DESCRIPTION OF THE TASK: Please output the entries below from the line that contains "resulting in natural logarithms)" through the final line, reproduced exactly and alone.

(Collected data)
★ ★ ★
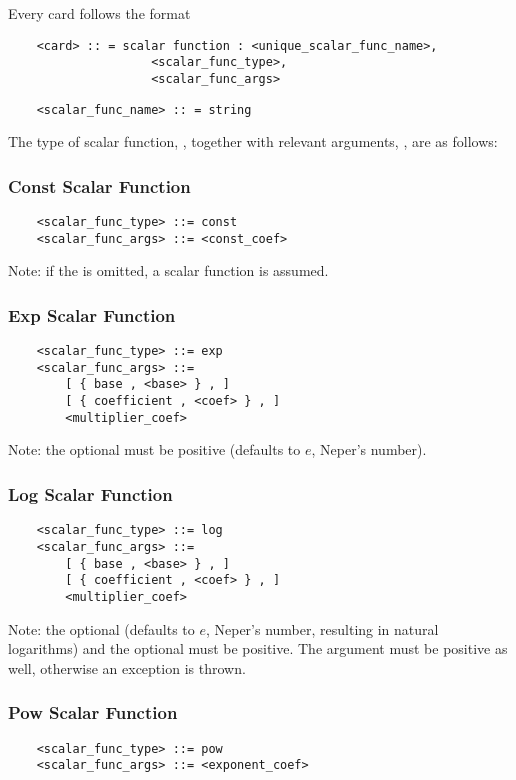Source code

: \noindent
Every  card follows the format
\begin{verbatim}
    <card> :: = scalar function : <unique_scalar_func_name>, 
                    <scalar_func_type>,
                    <scalar_func_args>
\end{verbatim}
\begin{verbatim}
    <scalar_func_name> :: = string 
\end{verbatim}

\noindent
The type of scalar function,
, together 
with relevant arguments, ,
are as follows:
\subsubsection{Const Scalar Function}
\begin{verbatim}
    <scalar_func_type> ::= const
    <scalar_func_args> ::= <const_coef>
\end{verbatim}
Note: if the  is omitted,
a  scalar function is assumed.

\subsubsection{Exp Scalar Function}
\begin{verbatim}
    <scalar_func_type> ::= exp
    <scalar_func_args> ::=
        [ { base , <base> } , ]
        [ { coefficient , <coef> } , ]
        <multiplier_coef>
\end{verbatim}
Note: the optional  must be positive (defaults to $e$, Neper's number).

\subsubsection{Log Scalar Function}
\begin{verbatim}
    <scalar_func_type> ::= log
    <scalar_func_args> ::=
        [ { base , <base> } , ]
        [ { coefficient , <coef> } , ]
        <multiplier_coef>
\end{verbatim}
Note: the optional  (defaults to $e$, Neper's number,
resulting in natural logarithms)
and the optional 
must be positive.
The argument must be positive as well, otherwise an exception is thrown.

\subsubsection{Pow Scalar Function}
\begin{verbatim}
    <scalar_func_type> ::= pow
    <scalar_func_args> ::= <exponent_coef>
\end{verbatim}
★ ★ ★
SOLUTION TO THIS EXERCISE:
resulting in natural logarithms)
and the optional 
must be positive.
The argument must be positive as well, otherwise an exception is thrown.

\subsubsection{Pow Scalar Function}
\begin{verbatim}
    <scalar_func_type> ::= pow
    <scalar_func_args> ::= <exponent_coef>
\end{verbatim}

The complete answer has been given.